Regardless of how McCain is doing, my suspicion is that there wouldn't be half as much GOP anger if there was the perception that the media was at least trying to be fair. But they don't seem top care anymore at even trying to appear impartial.

If there were half as many reporters scouring Chicago as there have been in Wasilla, then I think I could take the election results a lot easier.

Instead, relatively minor and benign outbursts at GOP rallies are being interpreted as serious assassination threats while movies and books have been made explicitly doing that same thing to our current President. Go figure.

If anyone feels otherwise, please link a mainstream media story where Obama is described as "attacking" McCain.

Okay. How about this one posted this morning on CNN.com? How hard did you actually look, Dave?

here you go http://www.washingtonpost.com/wp-dyn/content/article/2008/10/05/AR2008100502200.html

I've seen plenty of others on cnn.com over time. I think a big aspect you seem to neglect in your post is the type of negative campaigning that has earned John SIDNEY Mccain, a former prisoner of war, the word 'attack.' There is a substantive difference between Obama's attacking McCain with issues of the economy and his latest campaigning skits (such as his 'suspending' of his campaign, which has been criticized by Democrats and Republicans as a utterly pathetic political ploy), and McCain's attacking Obama with a contrived relationship with Ayers - or even worse, Palin's claim that Obama is "palling around with terrorists."
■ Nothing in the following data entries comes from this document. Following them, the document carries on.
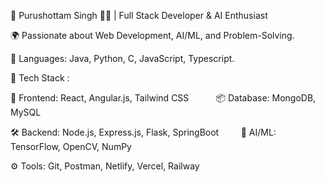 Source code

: 🚀 Purushottam Singh 👨‍💻 | Full Stack Developer & AI Enthusiast

🌍 Passionate about Web Development, AI/ML, and Problem-Solving.

🔹 Languages: Java, Python, C, JavaScript, Typescript.  


🔧 Tech Stack : 

🚀 Frontend: React, Angular.js, Tailwind CSS  &nbsp;&nbsp;&nbsp;&nbsp;&nbsp;&nbsp;&nbsp;&nbsp;&nbsp; 📦 Database: MongoDB, MySQL

🛠 Backend: Node.js, Express.js, Flask, SpringBoot &nbsp;&nbsp;&nbsp;&nbsp;&nbsp;&nbsp;&nbsp;&nbsp;🤖 AI/ML: TensorFlow, OpenCV, NumPy



⚙ Tools: Git, Postman, Netlify, Vercel, Railway

<!---
purakh/purakh is a ✨ special ✨ repository because its `README.md` (this file) appears on your GitHub profile.
You can click the Preview link to take a look at your changes.
--->
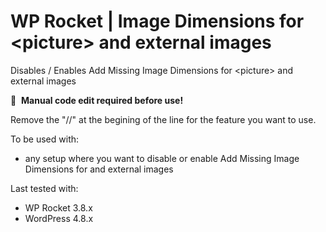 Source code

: # WP Rocket | Image Dimensions for \<picture\> and external images

Disables / Enables Add Missing Image Dimensions for \<picture\> and external images

📝&#160;&#160;**Manual code edit required before use!**

Remove the "//" at the begining of the line for the feature you want to use.

To be used with:
* any setup where you want to disable or enable Add Missing Image Dimensions for <picture> and external images

Last tested with:
* WP Rocket 3.8.x
* WordPress 4.8.x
You also fail to recognize the substantive difference between the rhetoric of anger expressed at campaigning events. There is a huge difference between the anger reflected in an Obama events about economic and foreign issues; and expressions of anger reflected in McCain events that include people screaming out (about Obama) such things as "Terrorist!" "Off with his head" "Bomb Obama!" and "Kill him!". Videos on the internet show one McCain supporter after another calling Obama a terrorist. You can watch McCain supporters bringing stuffed monkey dolls labeled 'Obama' to McCain events. What are the analogous expressions of racial and hate-filled anger that you find at Obama events.

McCain and Palin's fueling of this anger has forced McCain to directly address his supporters who have more and more openly expressed these extremely ignorant complaints in his events.

See more about it all here: http://loydo38.blogspot.com/2008/10/mccain-reaps-what-he-sows-or-god-bless.html

Here's another:


Nope, Christopher, that's not it. That article says Obama "circulated" a study that alleges negative campaigning by McCain, then asserts that both campaigns have spent equal amounts on "attack ads." What I'm looking for is a media article that describes an Obama criticism with the words "Obama attacks McCain" in the same way they have freely used the phrase "McCain attacked Obama," not a reference to attack ads.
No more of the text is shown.